▸ **PROMPT**:
Your answer should be one number, the count of lines in the data that hold "Size".

Saved data entries:
━━━
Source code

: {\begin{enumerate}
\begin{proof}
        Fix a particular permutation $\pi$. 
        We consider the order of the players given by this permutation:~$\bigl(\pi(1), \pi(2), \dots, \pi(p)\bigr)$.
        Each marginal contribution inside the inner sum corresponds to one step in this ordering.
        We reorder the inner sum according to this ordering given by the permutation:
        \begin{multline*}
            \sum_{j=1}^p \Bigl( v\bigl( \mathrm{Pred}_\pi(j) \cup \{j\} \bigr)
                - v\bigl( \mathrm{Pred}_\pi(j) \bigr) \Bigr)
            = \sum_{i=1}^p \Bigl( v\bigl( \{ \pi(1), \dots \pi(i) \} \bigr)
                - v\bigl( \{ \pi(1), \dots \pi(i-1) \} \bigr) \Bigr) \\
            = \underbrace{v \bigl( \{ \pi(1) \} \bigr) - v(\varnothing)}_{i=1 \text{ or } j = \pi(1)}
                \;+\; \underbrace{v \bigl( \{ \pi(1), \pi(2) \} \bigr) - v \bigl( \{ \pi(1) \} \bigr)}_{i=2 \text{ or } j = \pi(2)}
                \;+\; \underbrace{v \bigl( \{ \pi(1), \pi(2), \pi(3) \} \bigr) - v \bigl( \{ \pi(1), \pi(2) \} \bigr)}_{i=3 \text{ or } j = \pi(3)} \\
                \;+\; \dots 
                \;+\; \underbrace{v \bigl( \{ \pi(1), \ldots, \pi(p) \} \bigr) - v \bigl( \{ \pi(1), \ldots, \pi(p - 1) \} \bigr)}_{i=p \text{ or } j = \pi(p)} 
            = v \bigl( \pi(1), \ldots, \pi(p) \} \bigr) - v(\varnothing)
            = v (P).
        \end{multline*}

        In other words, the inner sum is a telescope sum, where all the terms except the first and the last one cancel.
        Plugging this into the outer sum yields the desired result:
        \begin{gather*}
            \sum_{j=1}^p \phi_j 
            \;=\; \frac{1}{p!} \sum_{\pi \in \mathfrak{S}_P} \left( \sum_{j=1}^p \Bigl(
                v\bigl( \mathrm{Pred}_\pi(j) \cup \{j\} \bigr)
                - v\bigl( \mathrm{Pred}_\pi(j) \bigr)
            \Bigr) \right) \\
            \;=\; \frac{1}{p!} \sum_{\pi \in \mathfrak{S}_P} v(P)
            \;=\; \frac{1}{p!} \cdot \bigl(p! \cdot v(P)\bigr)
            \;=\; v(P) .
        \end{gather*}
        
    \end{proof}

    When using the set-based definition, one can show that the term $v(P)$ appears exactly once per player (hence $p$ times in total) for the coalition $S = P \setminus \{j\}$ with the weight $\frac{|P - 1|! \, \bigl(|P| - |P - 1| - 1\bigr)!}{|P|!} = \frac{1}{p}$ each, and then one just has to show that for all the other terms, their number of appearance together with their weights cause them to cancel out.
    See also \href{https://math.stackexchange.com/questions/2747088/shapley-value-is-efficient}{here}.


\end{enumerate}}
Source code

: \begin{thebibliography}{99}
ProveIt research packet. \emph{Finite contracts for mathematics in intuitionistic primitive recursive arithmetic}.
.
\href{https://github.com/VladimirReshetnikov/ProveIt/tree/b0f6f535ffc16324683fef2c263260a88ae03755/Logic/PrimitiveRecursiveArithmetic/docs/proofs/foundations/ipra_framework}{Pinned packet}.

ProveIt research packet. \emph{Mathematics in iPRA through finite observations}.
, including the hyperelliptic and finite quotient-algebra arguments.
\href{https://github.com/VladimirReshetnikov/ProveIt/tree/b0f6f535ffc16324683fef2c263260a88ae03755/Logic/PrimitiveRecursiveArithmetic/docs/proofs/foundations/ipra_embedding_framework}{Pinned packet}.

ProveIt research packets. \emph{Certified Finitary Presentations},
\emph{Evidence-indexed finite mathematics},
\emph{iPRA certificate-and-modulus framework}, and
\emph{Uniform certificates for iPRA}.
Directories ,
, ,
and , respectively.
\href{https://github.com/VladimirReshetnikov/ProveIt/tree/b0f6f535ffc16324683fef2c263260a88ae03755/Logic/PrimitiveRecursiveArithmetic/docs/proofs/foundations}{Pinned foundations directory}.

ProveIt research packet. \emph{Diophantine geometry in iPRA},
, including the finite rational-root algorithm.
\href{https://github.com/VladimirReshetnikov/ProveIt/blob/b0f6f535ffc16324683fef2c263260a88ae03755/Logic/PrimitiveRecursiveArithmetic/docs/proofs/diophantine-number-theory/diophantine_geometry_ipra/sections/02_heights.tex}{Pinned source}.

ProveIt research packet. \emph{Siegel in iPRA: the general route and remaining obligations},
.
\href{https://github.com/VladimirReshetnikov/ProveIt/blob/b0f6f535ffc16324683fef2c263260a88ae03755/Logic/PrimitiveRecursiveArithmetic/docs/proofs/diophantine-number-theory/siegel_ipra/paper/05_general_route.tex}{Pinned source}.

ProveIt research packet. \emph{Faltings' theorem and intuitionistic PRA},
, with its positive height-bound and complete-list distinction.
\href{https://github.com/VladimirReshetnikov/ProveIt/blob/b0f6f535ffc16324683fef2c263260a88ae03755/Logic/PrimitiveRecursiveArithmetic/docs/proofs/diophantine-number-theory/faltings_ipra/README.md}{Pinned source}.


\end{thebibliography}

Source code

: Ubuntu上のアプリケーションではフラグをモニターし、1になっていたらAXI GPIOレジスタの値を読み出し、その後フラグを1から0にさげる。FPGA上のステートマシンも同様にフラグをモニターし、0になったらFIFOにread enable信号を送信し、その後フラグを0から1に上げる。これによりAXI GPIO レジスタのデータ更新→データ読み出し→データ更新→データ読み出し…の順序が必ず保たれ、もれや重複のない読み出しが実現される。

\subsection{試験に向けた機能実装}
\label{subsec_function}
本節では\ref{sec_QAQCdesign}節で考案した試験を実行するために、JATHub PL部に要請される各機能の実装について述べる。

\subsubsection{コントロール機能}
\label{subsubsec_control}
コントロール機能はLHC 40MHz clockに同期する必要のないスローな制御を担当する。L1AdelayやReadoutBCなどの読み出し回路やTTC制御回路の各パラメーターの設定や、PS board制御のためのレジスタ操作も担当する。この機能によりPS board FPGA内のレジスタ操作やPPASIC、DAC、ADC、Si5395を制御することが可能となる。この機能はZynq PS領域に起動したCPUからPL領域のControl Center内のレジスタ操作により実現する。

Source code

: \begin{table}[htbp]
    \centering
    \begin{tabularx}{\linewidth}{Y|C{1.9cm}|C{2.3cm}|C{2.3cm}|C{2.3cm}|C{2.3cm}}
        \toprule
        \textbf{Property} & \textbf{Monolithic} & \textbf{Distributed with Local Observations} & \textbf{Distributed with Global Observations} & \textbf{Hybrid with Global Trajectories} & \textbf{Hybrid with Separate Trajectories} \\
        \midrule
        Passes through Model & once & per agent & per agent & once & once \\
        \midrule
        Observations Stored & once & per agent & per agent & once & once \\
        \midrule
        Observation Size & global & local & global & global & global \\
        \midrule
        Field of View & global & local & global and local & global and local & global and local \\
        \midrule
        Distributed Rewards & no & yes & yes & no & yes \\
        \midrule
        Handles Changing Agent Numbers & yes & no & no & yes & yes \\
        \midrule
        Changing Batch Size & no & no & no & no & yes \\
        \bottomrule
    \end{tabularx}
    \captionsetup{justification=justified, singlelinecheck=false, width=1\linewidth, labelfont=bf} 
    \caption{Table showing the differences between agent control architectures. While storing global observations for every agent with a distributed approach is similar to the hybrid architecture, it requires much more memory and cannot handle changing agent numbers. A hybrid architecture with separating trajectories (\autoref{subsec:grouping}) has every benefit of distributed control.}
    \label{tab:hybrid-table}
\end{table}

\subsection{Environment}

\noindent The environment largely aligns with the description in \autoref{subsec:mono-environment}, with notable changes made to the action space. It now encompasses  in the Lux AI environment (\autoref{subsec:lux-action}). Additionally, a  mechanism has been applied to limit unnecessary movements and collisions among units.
━━━
▸ **EXERCISE SOLUTION**:
2